However, the interval is in deviation from the hypothesized mean. To make it more useable, add the Test Value to each limit. (Yes – the test value.)

Actual lower limit = “Lower” + Test Value = 2.77 + 70.4 = 73.17

Actual upper limit = “Upper” + Test Value = 15.47 + 70.4 = 85.87

Conclusions

Hypothesis test conclusion

The sample mean is larger than the hypothesized mean. The p-value is less than .05, So we reject the null hypothesis that the mean of the population of ratings of the new service procedure is 70.4 and conclude that the mean is larger than 70.4.

Confidence interval conclusion

Lower limit = Test value + Lower = 70.4 + 2.77 = 73.17

Upper limit = Test value + Upper = 70.4 + 15.47 = 85.87

The probability is .95 that the population mean falls between 73.17 and 85.87.

Example problem II

Suppose a manufacturer of radial tires claims that the average mileage of its tires is 40,000 miles. To test the claim, you purchase 9 of the tires and run them until their tread reaches the minimum legal depth. The number of miles for each of the tires is 36900, 33300, 35500, 32000, 37800, 40000, 43200, 39500, and 34900. Set up and test the appropriate hypothesis.

The Hypothesis Testing Answer sheet. This is the sheet you’ll be expected to fill out for each hypothesis testing problem.
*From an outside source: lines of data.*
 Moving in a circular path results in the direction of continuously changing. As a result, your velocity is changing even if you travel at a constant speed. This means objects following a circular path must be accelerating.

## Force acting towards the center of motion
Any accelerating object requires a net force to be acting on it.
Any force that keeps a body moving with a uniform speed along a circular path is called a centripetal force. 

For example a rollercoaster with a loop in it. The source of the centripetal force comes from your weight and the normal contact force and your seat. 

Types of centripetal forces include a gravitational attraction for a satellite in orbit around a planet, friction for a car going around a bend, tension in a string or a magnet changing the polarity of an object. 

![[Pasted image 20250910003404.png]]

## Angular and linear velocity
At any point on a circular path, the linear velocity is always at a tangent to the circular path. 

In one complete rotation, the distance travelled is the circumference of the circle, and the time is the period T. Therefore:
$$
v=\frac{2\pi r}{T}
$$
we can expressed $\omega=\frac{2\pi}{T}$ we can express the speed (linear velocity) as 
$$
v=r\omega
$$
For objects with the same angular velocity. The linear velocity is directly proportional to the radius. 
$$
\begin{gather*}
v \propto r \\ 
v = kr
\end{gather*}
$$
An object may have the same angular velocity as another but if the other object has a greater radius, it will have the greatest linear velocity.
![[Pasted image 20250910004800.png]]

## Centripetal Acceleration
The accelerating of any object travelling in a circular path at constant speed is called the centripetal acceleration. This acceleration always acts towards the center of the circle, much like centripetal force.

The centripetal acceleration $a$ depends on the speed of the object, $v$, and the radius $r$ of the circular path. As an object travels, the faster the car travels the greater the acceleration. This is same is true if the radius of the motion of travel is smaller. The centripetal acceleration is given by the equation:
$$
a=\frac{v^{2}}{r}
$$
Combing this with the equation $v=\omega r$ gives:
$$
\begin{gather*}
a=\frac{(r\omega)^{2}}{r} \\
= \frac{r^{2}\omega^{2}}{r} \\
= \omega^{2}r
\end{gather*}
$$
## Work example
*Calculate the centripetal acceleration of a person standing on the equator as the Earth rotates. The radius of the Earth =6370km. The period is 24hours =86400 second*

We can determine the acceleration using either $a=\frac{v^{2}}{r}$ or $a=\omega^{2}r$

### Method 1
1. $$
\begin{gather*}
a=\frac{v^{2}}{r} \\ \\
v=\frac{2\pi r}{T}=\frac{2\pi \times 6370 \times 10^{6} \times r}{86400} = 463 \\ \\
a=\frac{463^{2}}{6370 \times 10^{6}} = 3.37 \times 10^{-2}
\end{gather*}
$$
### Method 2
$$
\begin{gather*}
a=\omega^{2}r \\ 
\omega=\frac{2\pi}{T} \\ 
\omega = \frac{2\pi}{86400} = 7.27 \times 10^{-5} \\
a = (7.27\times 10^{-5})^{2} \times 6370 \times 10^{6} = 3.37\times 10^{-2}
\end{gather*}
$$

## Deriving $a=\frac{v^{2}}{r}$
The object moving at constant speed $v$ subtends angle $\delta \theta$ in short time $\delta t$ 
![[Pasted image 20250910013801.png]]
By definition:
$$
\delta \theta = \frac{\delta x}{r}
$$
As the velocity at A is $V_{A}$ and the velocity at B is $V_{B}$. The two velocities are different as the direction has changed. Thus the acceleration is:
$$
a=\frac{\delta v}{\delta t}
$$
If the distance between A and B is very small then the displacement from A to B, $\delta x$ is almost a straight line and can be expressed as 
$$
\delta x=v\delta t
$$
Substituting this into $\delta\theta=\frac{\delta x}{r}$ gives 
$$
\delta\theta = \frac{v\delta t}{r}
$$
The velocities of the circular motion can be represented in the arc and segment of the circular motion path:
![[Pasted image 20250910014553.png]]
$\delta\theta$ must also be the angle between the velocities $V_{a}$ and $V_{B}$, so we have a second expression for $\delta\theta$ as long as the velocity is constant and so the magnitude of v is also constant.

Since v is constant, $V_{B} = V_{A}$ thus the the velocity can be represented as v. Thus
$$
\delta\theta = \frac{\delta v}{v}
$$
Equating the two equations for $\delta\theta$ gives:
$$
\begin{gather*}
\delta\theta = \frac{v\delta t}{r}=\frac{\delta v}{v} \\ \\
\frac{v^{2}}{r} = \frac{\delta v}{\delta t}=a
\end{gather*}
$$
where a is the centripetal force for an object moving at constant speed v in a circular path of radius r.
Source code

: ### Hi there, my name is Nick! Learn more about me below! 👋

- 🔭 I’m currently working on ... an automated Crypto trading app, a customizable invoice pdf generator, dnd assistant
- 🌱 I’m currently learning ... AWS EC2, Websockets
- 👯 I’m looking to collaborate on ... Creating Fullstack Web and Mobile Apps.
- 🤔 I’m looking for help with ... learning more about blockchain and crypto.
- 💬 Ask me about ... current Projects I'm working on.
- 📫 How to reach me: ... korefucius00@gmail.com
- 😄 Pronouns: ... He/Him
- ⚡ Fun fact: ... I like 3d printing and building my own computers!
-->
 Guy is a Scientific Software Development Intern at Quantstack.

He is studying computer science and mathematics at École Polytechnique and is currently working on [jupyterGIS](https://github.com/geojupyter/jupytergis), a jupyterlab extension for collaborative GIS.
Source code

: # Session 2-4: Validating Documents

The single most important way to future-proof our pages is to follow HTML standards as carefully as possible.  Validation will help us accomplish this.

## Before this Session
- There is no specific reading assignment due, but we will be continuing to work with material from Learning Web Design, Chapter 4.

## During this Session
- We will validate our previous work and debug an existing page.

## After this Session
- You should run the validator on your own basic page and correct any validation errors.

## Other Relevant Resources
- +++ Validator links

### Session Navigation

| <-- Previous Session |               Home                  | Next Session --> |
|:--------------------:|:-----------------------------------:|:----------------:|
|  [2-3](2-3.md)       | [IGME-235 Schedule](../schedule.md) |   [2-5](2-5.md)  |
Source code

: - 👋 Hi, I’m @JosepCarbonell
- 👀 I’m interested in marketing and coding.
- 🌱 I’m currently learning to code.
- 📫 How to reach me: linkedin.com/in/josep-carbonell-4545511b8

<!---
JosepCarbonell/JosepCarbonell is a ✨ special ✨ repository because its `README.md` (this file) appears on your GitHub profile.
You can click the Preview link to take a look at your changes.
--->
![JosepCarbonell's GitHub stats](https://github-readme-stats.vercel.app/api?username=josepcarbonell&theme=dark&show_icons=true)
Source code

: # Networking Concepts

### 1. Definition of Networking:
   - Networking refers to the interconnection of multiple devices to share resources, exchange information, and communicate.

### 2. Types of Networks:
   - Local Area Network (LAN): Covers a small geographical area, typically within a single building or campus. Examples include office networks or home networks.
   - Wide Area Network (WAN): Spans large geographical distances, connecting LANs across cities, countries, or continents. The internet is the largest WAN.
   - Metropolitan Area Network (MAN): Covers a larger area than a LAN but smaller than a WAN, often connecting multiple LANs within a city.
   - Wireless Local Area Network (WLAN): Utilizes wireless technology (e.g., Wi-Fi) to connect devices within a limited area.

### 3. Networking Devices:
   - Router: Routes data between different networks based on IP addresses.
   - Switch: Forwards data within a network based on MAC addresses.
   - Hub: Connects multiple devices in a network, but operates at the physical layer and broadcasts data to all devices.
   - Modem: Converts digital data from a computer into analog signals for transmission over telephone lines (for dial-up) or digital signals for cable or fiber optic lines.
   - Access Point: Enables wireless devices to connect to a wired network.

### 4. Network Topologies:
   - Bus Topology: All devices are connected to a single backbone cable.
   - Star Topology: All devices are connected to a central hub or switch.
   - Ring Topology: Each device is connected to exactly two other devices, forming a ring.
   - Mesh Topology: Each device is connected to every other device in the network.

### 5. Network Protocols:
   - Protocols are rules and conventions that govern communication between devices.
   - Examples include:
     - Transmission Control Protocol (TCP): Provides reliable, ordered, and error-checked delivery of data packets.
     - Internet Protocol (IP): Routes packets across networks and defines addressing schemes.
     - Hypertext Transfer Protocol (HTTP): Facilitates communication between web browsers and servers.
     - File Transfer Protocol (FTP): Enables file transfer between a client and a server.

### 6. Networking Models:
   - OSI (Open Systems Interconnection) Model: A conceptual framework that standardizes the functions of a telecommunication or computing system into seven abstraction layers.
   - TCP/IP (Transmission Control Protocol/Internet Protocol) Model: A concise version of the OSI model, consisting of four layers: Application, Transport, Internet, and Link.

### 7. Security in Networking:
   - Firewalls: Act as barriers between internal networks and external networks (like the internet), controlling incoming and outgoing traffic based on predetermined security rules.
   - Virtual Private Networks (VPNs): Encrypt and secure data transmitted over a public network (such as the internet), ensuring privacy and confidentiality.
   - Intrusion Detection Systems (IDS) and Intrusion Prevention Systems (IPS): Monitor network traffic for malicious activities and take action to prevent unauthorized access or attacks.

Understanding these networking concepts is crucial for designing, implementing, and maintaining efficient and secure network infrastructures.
Describe the population or populations whose characteristics are being investigated.

Population of mileages of tires made by a particular manufacturer.

Null Hypothesis:_____________________________________________________________________

Formally state the

Alternative Hypothesis:______________________________________________________________

Give the name and the formula of the test statistic that will be employed to test the null hypothesis.

One sample t statistic because we don’t know the value of the population standard deviation. If we did know the value of the population SD, we’d use the Z statistic.

One sample t = (X-bar – 40000)/(S/sqrt(9))

What significance level will you use to separate "likely" value from "unlikely" values of the test statistic?

Hint: .05 is a popular choice.________________________________________________________________________________

What is the value of the test statistic

computed from your data? ___________________________________________________________________

What is the probability of a value as extreme as the

above value if the null hypothesis were true, i.e., the p-value?______________________________________________________

What is your conclusion?

Do you reject or not reject the null hypothesis? _____________________________________________________________

What are the upper and lower limits of a 95% confidence interval appropriate for the problem? Present them in a sentence, with standard interpretive language.

The probability is .95 that the interval, 34,298 to 39, 725 contains the population mean.

State the implications of your conclusion for the problem you were asked to solve. That is, relate your statistical conclusion to the problem.

It appears that the manufacturer’s claim is incorrect. Our evidence suggests that the population mean is less than 40,000, somewhere between 34,298 and 39,725.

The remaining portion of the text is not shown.